##### Working data #####

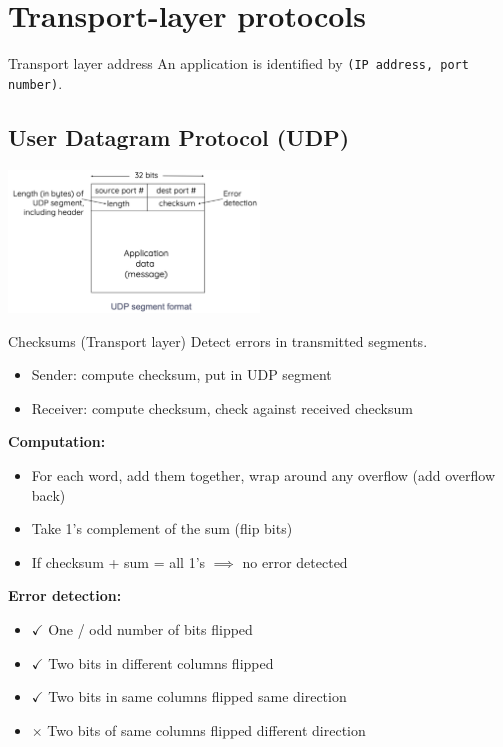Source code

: \section{Transport-layer protocols}

\begin{knBox}
    {Transport layer address}
    An application is identified by \texttt{(IP address, port number)}.
\end{knBox}

\subsection{User Datagram Protocol (UDP)}

\includegraphics[width=0.5\textwidth]{images/m04-l01-1.png}

\begin{theorem}
    {Checksums (Transport layer)}
    Detect errors in transmitted segments.

    \begin{itemize}
        \item Sender: compute checksum, put in UDP segment
        \item Receiver: compute checksum, check against received checksum
    \end{itemize}

    \textbf{Computation:}

    \begin{itemize}
        \item For each word, add them together, wrap around any overflow (add overflow back)
        \item Take 1's complement of the sum (flip bits)
        \item If checksum + sum = all 1's $\implies$ no error detected
    \end{itemize}

    \textbf{Error detection:}
    \begin{itemize}
        \item $\checkmark$ One / odd number of bits flipped
        \item $\checkmark$ Two bits in different columns flipped
        \item $\checkmark$ Two bits in same columns flipped same direction
        \item $\times$ Two bits of same columns flipped different direction
    \end{itemize}
\end{theorem}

#####

▸ Problem requirements:
Copy the lines above exactly. Start with the line containing "sum (flip bits)", end with the line containing "of bits flipped", and include both.

▸ Written reply:
        \item Take 1's complement of the sum (flip bits)
        \item If checksum + sum = all 1's $\implies$ no error detected
    \end{itemize}

    \textbf{Error detection:}
    \begin{itemize}
        \item $\checkmark$ One / odd number of bits flipped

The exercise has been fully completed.